Dying of Shame

Childhood enigma . . . vintage enema jug.

Childhood mystery solved . . . vintage enema jug.

I first knew  shame as a little girl sitting on a cassocked knee under a  priest’s  gaze  when I was told that women were ‘carnal’, like a flavour of ice-cream for grown-ups. Like Benedictine. Women were something forbidden and unknowable. A bit shameful. Like that mysterious enamel jug hidden in the bathroom cupboard with the spout in the bottom.

I had a front row seat to the tragedy of HIV/AIDS that made a shipwreck of the gay men’s community in the 1990s, when at 33 I was the first woman appointed Editor of Sydney’s biggest newspaper for queers.

The Sydney Star Observer was the journal of record for the gay community and was an influential and widely read newspaper—devoured  as much for the Personals at the back as for the news up the front. Each AIDS death notice took up the space of a business card and there were the blackest of times in 1993 when two full pages of obits were published—a graveyard in newsprint. One gay man wrote of them as ‘shadows on the dance floor’, while I remember my address book with its crossed out names of the dead, mainly young men, as if it were a time of war.
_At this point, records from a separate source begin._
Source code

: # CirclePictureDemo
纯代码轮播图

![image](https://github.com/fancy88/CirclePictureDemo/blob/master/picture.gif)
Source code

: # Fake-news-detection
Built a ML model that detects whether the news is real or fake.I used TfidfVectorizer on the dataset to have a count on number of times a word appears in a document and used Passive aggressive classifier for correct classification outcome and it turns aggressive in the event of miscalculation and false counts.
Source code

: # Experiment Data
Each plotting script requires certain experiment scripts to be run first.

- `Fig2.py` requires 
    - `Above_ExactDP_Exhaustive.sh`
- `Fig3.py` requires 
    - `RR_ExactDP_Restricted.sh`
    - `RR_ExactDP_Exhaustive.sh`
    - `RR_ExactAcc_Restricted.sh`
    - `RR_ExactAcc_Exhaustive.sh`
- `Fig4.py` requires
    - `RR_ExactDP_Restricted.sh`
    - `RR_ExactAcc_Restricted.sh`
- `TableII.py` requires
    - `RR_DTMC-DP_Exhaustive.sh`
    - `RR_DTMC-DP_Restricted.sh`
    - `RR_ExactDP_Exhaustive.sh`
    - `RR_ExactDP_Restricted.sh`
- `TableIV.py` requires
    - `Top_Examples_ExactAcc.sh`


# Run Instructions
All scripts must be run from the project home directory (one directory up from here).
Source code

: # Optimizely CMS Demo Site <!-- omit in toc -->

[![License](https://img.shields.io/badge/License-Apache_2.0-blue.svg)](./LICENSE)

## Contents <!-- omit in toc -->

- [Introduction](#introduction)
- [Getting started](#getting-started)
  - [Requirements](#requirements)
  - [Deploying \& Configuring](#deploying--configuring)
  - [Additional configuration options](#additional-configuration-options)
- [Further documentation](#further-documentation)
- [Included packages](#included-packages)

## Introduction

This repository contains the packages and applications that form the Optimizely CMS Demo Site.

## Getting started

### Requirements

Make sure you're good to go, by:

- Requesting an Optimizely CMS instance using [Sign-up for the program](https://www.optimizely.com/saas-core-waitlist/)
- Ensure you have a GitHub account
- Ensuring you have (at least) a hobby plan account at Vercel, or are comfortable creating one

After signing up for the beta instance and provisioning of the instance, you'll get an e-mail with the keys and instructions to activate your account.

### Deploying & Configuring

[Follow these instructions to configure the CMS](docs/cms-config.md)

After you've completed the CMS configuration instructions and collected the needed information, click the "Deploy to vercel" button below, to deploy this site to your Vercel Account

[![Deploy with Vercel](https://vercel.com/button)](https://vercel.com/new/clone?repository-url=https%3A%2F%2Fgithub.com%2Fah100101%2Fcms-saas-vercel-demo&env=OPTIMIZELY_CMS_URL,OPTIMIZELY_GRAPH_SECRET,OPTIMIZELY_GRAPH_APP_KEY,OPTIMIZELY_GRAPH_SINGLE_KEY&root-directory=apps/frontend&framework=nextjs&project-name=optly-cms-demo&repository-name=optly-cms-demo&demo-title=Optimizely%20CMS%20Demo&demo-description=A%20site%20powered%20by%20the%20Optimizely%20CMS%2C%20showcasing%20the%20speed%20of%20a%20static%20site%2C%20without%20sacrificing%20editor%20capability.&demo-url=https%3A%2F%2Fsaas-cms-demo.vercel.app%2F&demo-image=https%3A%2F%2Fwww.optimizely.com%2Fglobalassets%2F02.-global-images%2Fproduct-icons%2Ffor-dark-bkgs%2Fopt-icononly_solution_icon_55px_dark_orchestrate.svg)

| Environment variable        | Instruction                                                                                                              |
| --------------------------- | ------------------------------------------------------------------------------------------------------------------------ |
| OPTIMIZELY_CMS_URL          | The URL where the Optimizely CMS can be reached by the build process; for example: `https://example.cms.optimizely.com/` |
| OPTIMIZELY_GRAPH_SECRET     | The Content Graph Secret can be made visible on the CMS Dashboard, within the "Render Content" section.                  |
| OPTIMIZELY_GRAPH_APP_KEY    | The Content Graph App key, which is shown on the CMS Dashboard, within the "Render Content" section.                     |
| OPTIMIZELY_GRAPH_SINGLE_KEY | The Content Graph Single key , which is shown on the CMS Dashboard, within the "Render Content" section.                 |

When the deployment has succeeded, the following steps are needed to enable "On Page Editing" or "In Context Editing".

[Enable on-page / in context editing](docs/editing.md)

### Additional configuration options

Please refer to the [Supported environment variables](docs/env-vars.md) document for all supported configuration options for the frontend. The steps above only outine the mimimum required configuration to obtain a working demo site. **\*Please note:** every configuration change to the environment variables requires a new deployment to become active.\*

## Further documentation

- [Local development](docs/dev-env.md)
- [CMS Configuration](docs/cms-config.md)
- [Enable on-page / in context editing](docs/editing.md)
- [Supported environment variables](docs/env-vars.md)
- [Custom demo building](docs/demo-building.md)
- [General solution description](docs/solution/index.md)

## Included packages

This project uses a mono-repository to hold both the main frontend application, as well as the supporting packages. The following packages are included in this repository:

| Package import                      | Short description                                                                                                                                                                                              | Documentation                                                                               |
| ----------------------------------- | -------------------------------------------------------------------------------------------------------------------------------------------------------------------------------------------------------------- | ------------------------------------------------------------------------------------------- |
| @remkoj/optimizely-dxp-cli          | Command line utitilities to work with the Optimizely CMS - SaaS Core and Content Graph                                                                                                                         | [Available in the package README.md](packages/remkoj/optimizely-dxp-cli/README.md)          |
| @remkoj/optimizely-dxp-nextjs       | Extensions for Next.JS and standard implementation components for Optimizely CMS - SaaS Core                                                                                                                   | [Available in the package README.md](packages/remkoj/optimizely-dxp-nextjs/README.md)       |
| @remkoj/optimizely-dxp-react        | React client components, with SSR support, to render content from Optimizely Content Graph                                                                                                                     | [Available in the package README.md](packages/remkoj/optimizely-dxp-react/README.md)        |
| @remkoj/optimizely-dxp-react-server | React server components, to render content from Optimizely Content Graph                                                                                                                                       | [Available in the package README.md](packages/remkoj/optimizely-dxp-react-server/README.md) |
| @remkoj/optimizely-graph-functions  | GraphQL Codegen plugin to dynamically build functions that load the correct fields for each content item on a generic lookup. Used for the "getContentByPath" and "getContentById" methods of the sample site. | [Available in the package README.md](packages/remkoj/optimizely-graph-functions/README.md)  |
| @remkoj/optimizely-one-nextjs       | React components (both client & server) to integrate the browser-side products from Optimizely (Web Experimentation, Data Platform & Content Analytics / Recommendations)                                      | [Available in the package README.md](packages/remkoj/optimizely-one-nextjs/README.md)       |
I saw up close my dear friends monstered by a society that wanted to blame us and shame us for suffering from a sexually transmitted virus. Like Lepers and Plague Marys before us, there were those who wanted sick gays to be quarantined. And so we danced through the streets at Mardi Gras, with frangipani in our hair, when love in the time of AIDS was more vivid because it was so brief. When summer’s lease had all too short a date.

Grim-Reaper.BMP

Lurid Ads on TV had showed Death coming to get us, a Grim Reaper figure (carrying a bowling ball!) evoking the Black Plague. Or was it gays coming to get straights, in bowling alleys? Yes, that damn homophobic anti-AIDS ad won awards, which is the best commentary on the worst of times. The antidote to gay shaming was of course, gay pride. And visibility.

Brett died with his back covered in painful herpes lesions. He used to be so particular – a style queen. Curly headed and sturdy with red bib-and-brace overalls showing off his muscly bronzed arms, he was a Pretty Boy. Until AIDS. Then ‘Absolutely Everything Darling’ went wrong with his body. As he wasted away this gorgeous ex-pat Kiwi who shared my love of *Pinky Bars was at first disgusted by the raft of symptoms that plagued his body. Then ashamed. We talked about how us girls got more used to messy bodies, with menstruation and childbirth.  How those dear boys would have loved to have lived long enough to be troubled by their prostates.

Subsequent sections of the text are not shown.